Chris's son was a little slow to warm up because it takes him a little while to wake up from his nap to be ready to play. But as the afternoon continued, he joined in the play in helping his mom to string beads for a bracelet. He also enjoyed toting around his favorite garbage truck and arranging the memory picture cards.

Then as the weekend was approaching, I just kept getting a feeling like I should give Chris a call. I once read that if you keep thinking about a person, then you should get in touch with them. Then I got an email from my friend happily announcing the birth of her third child, a baby girl. (Long story short--she left her cell phone at home in the mix of going to the hospital.) I took that as a sign that I should call her the next day and was only expecting to leave a voicemail to tell her my congratulations. As it turns out, Chris picked up the call and was happy to talk because her newborn was sleeping, her husband was at home with the two other kids. At the moment, she was a bit bored sitting in the hospital and welcomed the call and we are gabbers, so it worked out well.

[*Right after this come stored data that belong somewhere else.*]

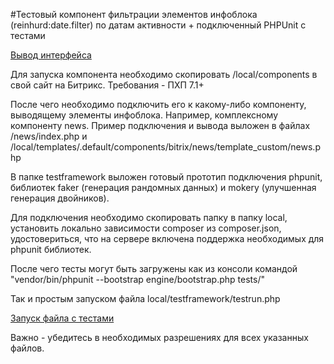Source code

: #Тестовый компонент фильтрации элементов инфоблока (reinhurd:date.filter) по датам активности + подключенный PHPUnit с тестами

[Вывод интерфейса](https://prnt.sc/pbzgss)

Для запуска компонента необходимо скопировать /local/components в свой сайт на Битрикс.
Требования - ПХП 7.1+

После чего необходимо подключить его к какому-либо компоненту, выводящему элементы инфоблока. Например, комплексному компоненту news.
Пример подключения и вывода выложен в файлах /news/index.php и /local/templates/.default/components/bitrix/news/template_custom/news.php

В папке testframework выложен готовый прототип подключения phpunit, библиотек faker (генерация рандомных данных) и mokery (улучшенная генерация двойников).

Для подключения необходимо скопировать папку в папку local, установить локально зависимости composer из composer.json, удостовериться, что на сервере включена поддержка необходимых для phpunit библиотек.

После чего тесты могут быть загружены как из консоли командой "vendor/bin/phpunit --bootstrap engine/bootstrap.php tests/"

Так и простым запуском файла local/testframework/testrun.php

[Запуск файла с тестами](https://prnt.sc/pbzhx2)



Важно - убедитеcь в необходимых разрешениях для всех указанных файлов.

After Chris told me about her birth story and how the rest of the hospital visit was going, I decided to share with her how much our last visit meant to me. I started to get a little choked up and she asked if I was okay. I told her that it was happy tears and thanked her for sharing her time with me and also spending it with her children. I was grateful for sharing in a lovely, carefree afternoon. I was very touched with her daughter's kindness in giving me the necklace and her kids were very sweet in how they played with each other. Chris said you're welcome and thanked me. She said that her kids were looking forward to me coming all day. And whenever they see a map that has Pittsburgh labeled on it, they say, "Pittsburgh, that is where Jamie is!" It's fun and meaningful to be seen as someone special in the eyes of a child.